Damage may already be done in advanced diabetes

NEW YORK (Reuters Health) - For men with long-standing, poorly controlled diabetes, intensive efforts to regulate glucose levels have little effect on rates of heart attacks or stroke, complications such as eye damage, or death, according to a report published Wednesday.

Previous studies indicated a delayed benefit from intensive glucose control in young patients with type 1 diabetes, but recent studies in older patients with more advanced disease failed to detect any advantages to more aggressive treatment, the researchers explain in their online report in the New England Journal of Medicine.

The current study included 1791 military veterans with long-standing type 2 diabetes and high A1C readings — a measure of long-term glucose levels. Half the subjects were randomly assigned to intensive treatment, with the goal of reducing their A1C by 1.5 percentage points compared with the standard-therapy group.

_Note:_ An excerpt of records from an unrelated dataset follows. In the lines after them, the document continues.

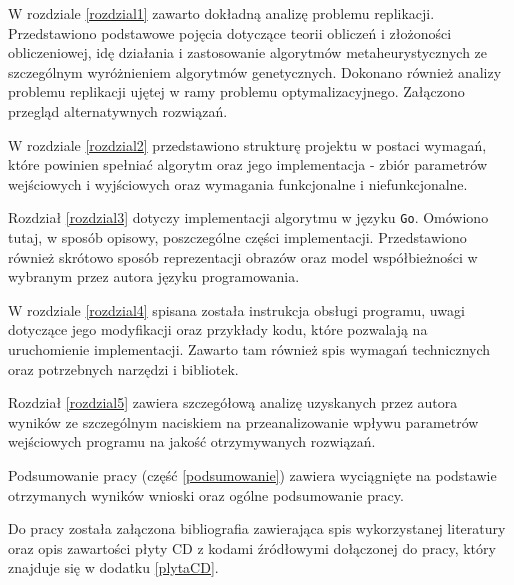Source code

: W rozdziale \ref{rozdzial1} zawarto dokładną analizę problemu replikacji. Przedstawiono podstawowe pojęcia dotyczące teorii obliczeń i złożoności obliczeniowej, idę działania i zastosowanie algorytmów metaheurystycznych ze szczególnym wyróżnieniem algorytmów genetycznych. Dokonano również analizy problemu replikacji ujętej w ramy problemu optymalizacyjnego. Załączono przegląd alternatywnych rozwiązań.

W rozdziale \ref{rozdzial2} przedstawiono strukturę projektu w postaci wymagań, które powinien spełniać algorytm oraz jego implementacja - zbiór parametrów wejściowych i wyjściowych oraz wymagania funkcjonalne i niefunkcjonalne.

Rozdział \ref{rozdzial3} dotyczy implementacji algorytmu w języku \texttt{Go}. Omówiono tutaj, w sposób opisowy, poszczególne części implementacji. Przedstawiono również skrótowo sposób reprezentacji obrazów oraz model współbieżności w wybranym przez autora języku programowania.

W rozdziale \ref{rozdzial4} spisana została instrukcja obsługi programu, uwagi dotyczące jego modyfikacji oraz przykłady kodu, które pozwalają na uruchomienie implementacji. Zawarto tam również spis wymagań technicznych oraz potrzebnych narzędzi i bibliotek.

Rozdział \ref{rozdzial5} zawiera szczegółową analizę uzyskanych przez autora wyników ze szczególnym naciskiem na przeanalizowanie wpływu parametrów wejściowych programu na jakość otrzymywanych rozwiązań.

Podsumowanie pracy (część \ref{podsumowanie}) zawiera wyciągnięte na podstawie otrzymanych wyników wnioski oraz ogólne podsumowanie pracy.

Do pracy została załączona bibliografia zawierająca spis wykorzystanej literatury oraz opis zawartości płyty CD z kodami źródłowymi dołączonej do pracy, który znajduje się w dodatku \ref{plytaCD}.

During the 7.5-year trial, average A1C levels were 8.4 percent in the standard group and 6.9 percent in the intensive group, Dr. William Duckworth, at the Phoenix VA Health Care System in Arizona, and fellow investigators report.

However, there was no significant difference between groups in the primary outcomes — time to occurrence of heart attack, stroke, death from cardiovascular causes, heart failure, vascular disease requiring surgery, inoperable coronary disease, or amputation due to gangrene.

Moreover, mortality rates and the incidence of serious complications, major kidney impairment, and nerve damage were similar with the two treatments.

“Intensive glycemic control earlier in the disease course may produce benefit,” Duckworth’s team suggests. For advanced diabetes, however, treating high blood pressure and high cholesterol levels and other risk factors would seem to be the best approach to reducing heart-related illnesses and deaths.